The Armenian Defense Ministry said Azerbaijan‘s army had opened fire on its positions, while the Azeri government accused Armenia of a "large-scale provocation" on the border.

The two nations have been locked in a decades-old dispute over Nagorno-Karabakh, a region that lies within Azerbaijan but was under the control of ethnic Armenian forces backed by Armenia since a separatist war there ended in 1994.

Moscow brokered a peace deal last November to end six weeks of fighting over the territory which killed more than 6,600 people and ended in a victory for Azerbaijan.

The Russia-brokered truce allowed Azerbaijan to reclaim control over large parts of Nagorno-Karabakh and surrounding areas that the Armenia-backed separatists controlled.

Tensions on the Armenia-Azerbaijan border have been growing since May, when Yerevan protested what it called an incursion by Azerbaijani troops into its territory. Baku has insisted that its soldiers were deployed to what it considers its territory in areas where the border has yet to be demarcated.

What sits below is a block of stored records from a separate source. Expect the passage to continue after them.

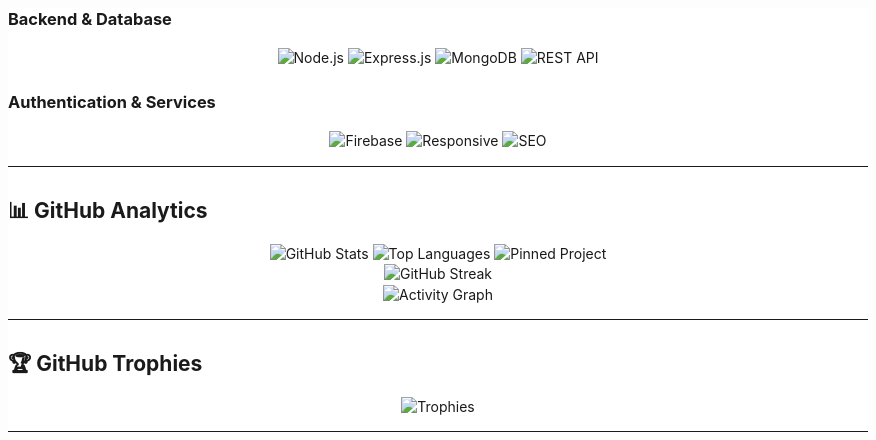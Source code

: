</div>

### Backend & Database

<div align="center">

![Node.js](https://img.shields.io/badge/Node.js-339933?style=for-the-badge\&logo=nodedotjs\&logoColor=white)
![Express.js](https://img.shields.io/badge/Express.js-000000?style=for-the-badge\&logo=express\&logoColor=white)
![MongoDB](https://img.shields.io/badge/MongoDB-47A248?style=for-the-badge\&logo=mongodb\&logoColor=white)
![REST API](https://img.shields.io/badge/REST_API-FF6C37?style=for-the-badge\&logo=node.js\&logoColor=white)

</div>

### Authentication & Services

<div align="center">

![Firebase](https://img.shields.io/badge/Firebase-FFCA28?style=for-the-badge\&logo=firebase\&logoColor=black)
![Responsive](https://img.shields.io/badge/Responsive_Design-FF6B6B?style=for-the-badge\&logo=responsive\&logoColor=white)
![SEO](https://img.shields.io/badge/SEO_Optimization-4285F4?style=for-the-badge\&logo=google\&logoColor=white)

</div>

---

## 📊 GitHub Analytics

<div align="center">
  <img height="160em" src="https://github-readme-stats.vercel.app/api?username=ibnzaman&show_icons=true&theme=radical&hide_border=true&count_private=true&include_all_commits=true" alt="GitHub Stats" />
  <img height="160em" src="https://github-readme-stats.vercel.app/api/top-langs/?username=ibnzaman&layout=compact&theme=radical&hide_border=true" alt="Top Languages" />
  <img height="160em" src="https://github-readme-stats.vercel.app/api/pin/?username=ibnzaman&repo=project-1&theme=radical" alt="Pinned Project" />
</div>

<div align="center">
  <img height="160em" src="https://github-readme-streak-stats.herokuapp.com/?user=ibnzaman&theme=radical&hide_border=true" alt="GitHub Streak" />
</div>

<div align="center">
  <img src="https://github-readme-activity-graph.vercel.app/graph?username=ibnzaman&theme=react-dark&bg_color=0D1117&hide_border=true&area=true" alt="Activity Graph" width="100%" />
</div>

---

## 🏆 GitHub Trophies

<div align="center">
  <img src="https://github-profile-trophy.vercel.app/?username=ibnzaman&theme=radical&no-frame=true&row=2&column=4" alt="Trophies" />
</div>

---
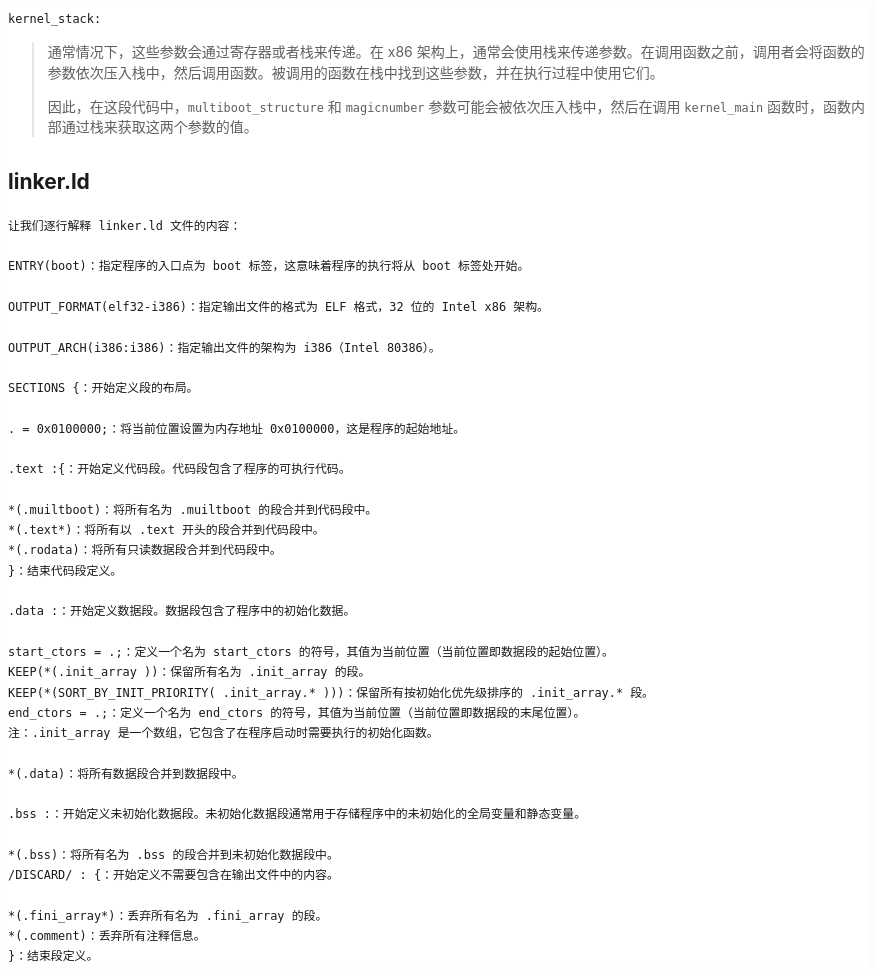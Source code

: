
 ```
kernel_stack:
```

> 通常情况下，这些参数会通过寄存器或者栈来传递。在 x86 架构上，通常会使用栈来传递参数。在调用函数之前，调用者会将函数的参数依次压入栈中，然后调用函数。被调用的函数在栈中找到这些参数，并在执行过程中使用它们。
>
> 因此，在这段代码中，`multiboot_structure` 和 `magicnumber` 参数可能会被依次压入栈中，然后在调用 `kernel_main` 函数时，函数内部通过栈来获取这两个参数的值。

## linker.ld



```
让我们逐行解释 linker.ld 文件的内容：

ENTRY(boot)：指定程序的入口点为 boot 标签，这意味着程序的执行将从 boot 标签处开始。

OUTPUT_FORMAT(elf32-i386)：指定输出文件的格式为 ELF 格式，32 位的 Intel x86 架构。

OUTPUT_ARCH(i386:i386)：指定输出文件的架构为 i386（Intel 80386）。

SECTIONS {：开始定义段的布局。

. = 0x0100000;：将当前位置设置为内存地址 0x0100000，这是程序的起始地址。

.text :{：开始定义代码段。代码段包含了程序的可执行代码。

*(.muiltboot)：将所有名为 .muiltboot 的段合并到代码段中。
*(.text*)：将所有以 .text 开头的段合并到代码段中。
*(.rodata)：将所有只读数据段合并到代码段中。
}：结束代码段定义。

.data :：开始定义数据段。数据段包含了程序中的初始化数据。

start_ctors = .;：定义一个名为 start_ctors 的符号，其值为当前位置（当前位置即数据段的起始位置）。
KEEP(*(.init_array ))：保留所有名为 .init_array 的段。
KEEP(*(SORT_BY_INIT_PRIORITY( .init_array.* )))：保留所有按初始化优先级排序的 .init_array.* 段。
end_ctors = .;：定义一个名为 end_ctors 的符号，其值为当前位置（当前位置即数据段的末尾位置）。
注：.init_array 是一个数组，它包含了在程序启动时需要执行的初始化函数。

*(.data)：将所有数据段合并到数据段中。

.bss :：开始定义未初始化数据段。未初始化数据段通常用于存储程序中的未初始化的全局变量和静态变量。

*(.bss)：将所有名为 .bss 的段合并到未初始化数据段中。
/DISCARD/ : {：开始定义不需要包含在输出文件中的内容。

*(.fini_array*)：丢弃所有名为 .fini_array 的段。
*(.comment)：丢弃所有注释信息。
}：结束段定义。
```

Skirmishes have been reported ever since, but Tuesday’s fighting was the deadliest this year.

European Council President Charles Michel said on Tuesday that he had spoken to both Mr Pashinyan in Armenia and Azerbaijani leader Ilham Aliyev of Azerbaijan and called for a full ceasefire, without blaming either side for the “challenging situation in the region”.

France‘s French foreign ministry also said it was very concerned about the deteriorating situation and called on both countries to respect a ceasefire.

The conflict dates back to when ethnic Armenian separatists in Nagorno-Karabakh broke away from Azerbaijan as the Soviet Union collapsed. The ensuing war claimed about 30,000 lives.